4.8. sgRNA Design and Donor Plasmid Construction
sgRNA (5′ CACCGATGAGATGATGACTTTGTTT 3′) was synthesized by GENEWIZ Suzhou (Suzhou, China), phosphorylated, and annealed to construct the pU6-MCS-Cas9-EGFP-Puro. The upstream DNA sequence of sgRNA was the 5’ homologous arm, and the downstream DNA sequence of sgRNA was the 3’ homologous arm, both of which were around 600 bp in length and were constructed into the pCG1.1 vector with dual gene integration panels. The coding sequence of Fc fusion protein etanercept was selected as the target gene and cloned into one panel, while the EGFP gene was cloned into the other panel to facilitate subsequent flow cytometry sorting of monoclonal cells. Meanwhile, we also constructed plasmids without homologous arms for random integration transfection as a control.
4.9. CHO-K1 Transfection
Cell density was adjusted to 1 × 106 cells/mL for transfection using FreeStyle™ MAX (Gibco™, Waltham, MA, USA, 16447100). The ratio of pU6-MCS-Cas9-EGFP-Puro-sgRNA and pCG1.1-HA-etanercept-EGFP was 1:1 for site-specific integration transfection, and only the pCG1.1-etanercept-EGFP plasmid was used for random integration. After 24 h of transfection, the cell density was adjusted to 5 × 105 cells/mL in T25 flask incubated at 37.0 °C and 7% CO2.
4.10. Flow Cytometry Sorting of Monoclonal Cells
When the viability of the transfected cells reached 85%, cell density was adjusted to 5.0 × 105 cells/mL and then transferred to a 125 mL flask and cultured in a CO2 culture shaker until cell density reached 2.0 × 106 cells/mL for flow cytometry sorting. EGFP-positive clones were sorted into 96-well plates. After sorting, cells were cultured in 96-well plates for approximately 14 days.
4.11. Site-Specific Integration Cell Line Identification
Cells were transferred to 24-well plates for culture, and half of the cells were taken to extract the genome.
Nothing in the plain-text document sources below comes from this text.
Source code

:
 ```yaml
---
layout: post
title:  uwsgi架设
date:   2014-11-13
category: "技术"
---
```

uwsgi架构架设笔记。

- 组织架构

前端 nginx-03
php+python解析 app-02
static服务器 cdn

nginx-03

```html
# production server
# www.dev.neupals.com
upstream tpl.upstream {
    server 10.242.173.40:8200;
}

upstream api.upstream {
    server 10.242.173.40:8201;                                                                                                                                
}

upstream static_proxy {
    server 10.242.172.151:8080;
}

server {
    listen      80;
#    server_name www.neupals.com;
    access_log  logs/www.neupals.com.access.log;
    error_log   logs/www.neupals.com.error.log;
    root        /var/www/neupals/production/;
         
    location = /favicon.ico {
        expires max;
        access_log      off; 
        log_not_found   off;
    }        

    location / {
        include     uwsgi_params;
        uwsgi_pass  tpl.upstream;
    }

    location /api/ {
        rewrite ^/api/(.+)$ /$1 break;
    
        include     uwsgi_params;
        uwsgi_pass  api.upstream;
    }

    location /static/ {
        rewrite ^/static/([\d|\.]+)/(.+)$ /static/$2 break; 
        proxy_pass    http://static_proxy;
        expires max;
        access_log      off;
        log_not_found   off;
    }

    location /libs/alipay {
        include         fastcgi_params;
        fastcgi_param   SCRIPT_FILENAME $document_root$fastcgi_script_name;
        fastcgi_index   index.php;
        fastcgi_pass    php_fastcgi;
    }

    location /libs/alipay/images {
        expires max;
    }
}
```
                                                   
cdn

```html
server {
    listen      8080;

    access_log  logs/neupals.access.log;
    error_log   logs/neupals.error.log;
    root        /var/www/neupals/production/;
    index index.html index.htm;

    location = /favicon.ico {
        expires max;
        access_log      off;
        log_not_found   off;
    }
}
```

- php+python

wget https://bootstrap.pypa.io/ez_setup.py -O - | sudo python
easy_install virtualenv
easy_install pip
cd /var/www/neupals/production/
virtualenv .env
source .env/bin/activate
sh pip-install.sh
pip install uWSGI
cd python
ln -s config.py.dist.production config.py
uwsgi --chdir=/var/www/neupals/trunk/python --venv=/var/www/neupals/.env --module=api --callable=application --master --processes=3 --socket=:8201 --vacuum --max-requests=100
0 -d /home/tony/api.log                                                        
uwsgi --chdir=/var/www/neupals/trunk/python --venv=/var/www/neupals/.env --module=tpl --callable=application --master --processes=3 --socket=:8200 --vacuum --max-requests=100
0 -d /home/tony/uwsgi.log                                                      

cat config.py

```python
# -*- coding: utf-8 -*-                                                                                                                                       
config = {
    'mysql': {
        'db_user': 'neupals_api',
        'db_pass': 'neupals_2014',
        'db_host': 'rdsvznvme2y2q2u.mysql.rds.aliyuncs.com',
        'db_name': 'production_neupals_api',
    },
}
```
PCR was used to identify whether the clone was successfully and site-specifically integrated. Theoretical amplification products can cover both genomic sequences and recombinant vector sequences. The sequences of primers are listed in
Table 3 below.
4.12. Stability Studies of Site-Specific Integrated Cell Line
The successfully site-specific integrated clones were transferred to 6-well plates and then transferred to flasks as they expanded. When cell density reached 2.0–4.0 × 106 cells/mL, cells were cryopreserved as P0 generation. Thereafter, the cells were passaged in successive generations every 3–4 days. The doubling time (dT) was calculated based on the change in cell density during the passaging process. Cells from each generation were harvested for gene copy number studies, and the corresponding supernatants were used for expression assays. Copy number and expression were also determined in randomly integrated cells for comparison.